(Beginning of Data records)
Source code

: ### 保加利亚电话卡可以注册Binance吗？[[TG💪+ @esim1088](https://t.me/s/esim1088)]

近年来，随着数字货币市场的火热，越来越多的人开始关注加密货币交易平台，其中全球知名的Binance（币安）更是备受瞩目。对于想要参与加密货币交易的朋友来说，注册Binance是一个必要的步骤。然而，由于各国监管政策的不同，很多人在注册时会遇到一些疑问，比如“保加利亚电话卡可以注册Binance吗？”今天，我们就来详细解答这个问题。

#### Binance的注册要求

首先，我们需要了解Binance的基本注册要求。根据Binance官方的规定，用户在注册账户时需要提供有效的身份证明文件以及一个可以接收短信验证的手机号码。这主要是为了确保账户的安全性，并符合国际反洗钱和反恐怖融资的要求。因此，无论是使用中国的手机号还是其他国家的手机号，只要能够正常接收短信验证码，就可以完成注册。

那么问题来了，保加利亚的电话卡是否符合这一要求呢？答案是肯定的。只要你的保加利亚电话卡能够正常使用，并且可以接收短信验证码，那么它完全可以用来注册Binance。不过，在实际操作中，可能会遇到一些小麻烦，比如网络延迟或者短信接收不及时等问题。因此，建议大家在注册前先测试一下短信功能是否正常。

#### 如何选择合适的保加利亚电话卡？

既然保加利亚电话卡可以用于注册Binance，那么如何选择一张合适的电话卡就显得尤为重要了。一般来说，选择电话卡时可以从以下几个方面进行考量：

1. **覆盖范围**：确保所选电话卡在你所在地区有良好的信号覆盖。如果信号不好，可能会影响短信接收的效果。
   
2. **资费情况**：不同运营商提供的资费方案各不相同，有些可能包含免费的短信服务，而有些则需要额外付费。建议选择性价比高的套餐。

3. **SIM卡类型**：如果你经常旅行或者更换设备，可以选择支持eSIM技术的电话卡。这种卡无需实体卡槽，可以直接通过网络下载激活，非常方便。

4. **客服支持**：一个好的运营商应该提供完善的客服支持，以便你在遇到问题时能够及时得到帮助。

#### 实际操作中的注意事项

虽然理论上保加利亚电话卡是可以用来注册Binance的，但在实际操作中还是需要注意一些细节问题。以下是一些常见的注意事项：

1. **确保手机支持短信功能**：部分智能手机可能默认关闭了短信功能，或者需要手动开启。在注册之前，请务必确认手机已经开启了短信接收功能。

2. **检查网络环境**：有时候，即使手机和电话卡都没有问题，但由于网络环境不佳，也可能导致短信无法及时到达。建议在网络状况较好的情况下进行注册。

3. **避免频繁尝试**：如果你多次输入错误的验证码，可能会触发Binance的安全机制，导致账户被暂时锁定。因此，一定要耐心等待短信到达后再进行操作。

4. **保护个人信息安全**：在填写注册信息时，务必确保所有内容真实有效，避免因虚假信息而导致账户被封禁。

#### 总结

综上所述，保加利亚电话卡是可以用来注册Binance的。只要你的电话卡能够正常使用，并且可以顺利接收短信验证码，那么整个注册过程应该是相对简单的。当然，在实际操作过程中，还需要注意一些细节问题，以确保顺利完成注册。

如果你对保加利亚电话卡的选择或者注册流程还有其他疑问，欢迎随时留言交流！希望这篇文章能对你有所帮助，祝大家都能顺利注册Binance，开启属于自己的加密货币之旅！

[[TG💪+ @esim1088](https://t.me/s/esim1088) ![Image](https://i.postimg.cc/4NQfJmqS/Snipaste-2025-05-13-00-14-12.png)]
(End of Data records)
Exercise aim: Which lines of the listing contain the string "https"? Copy each of them.

Result of the task:
: ### 保加利亚电话卡可以注册Binance吗？[[TG💪+ @esim1088](https://t.me/s/esim1088)]
[[TG💪+ @esim1088](https://t.me/s/esim1088) ![Image](https://i.postimg.cc/4NQfJmqS/Snipaste-2025-05-13-00-14-12.png)]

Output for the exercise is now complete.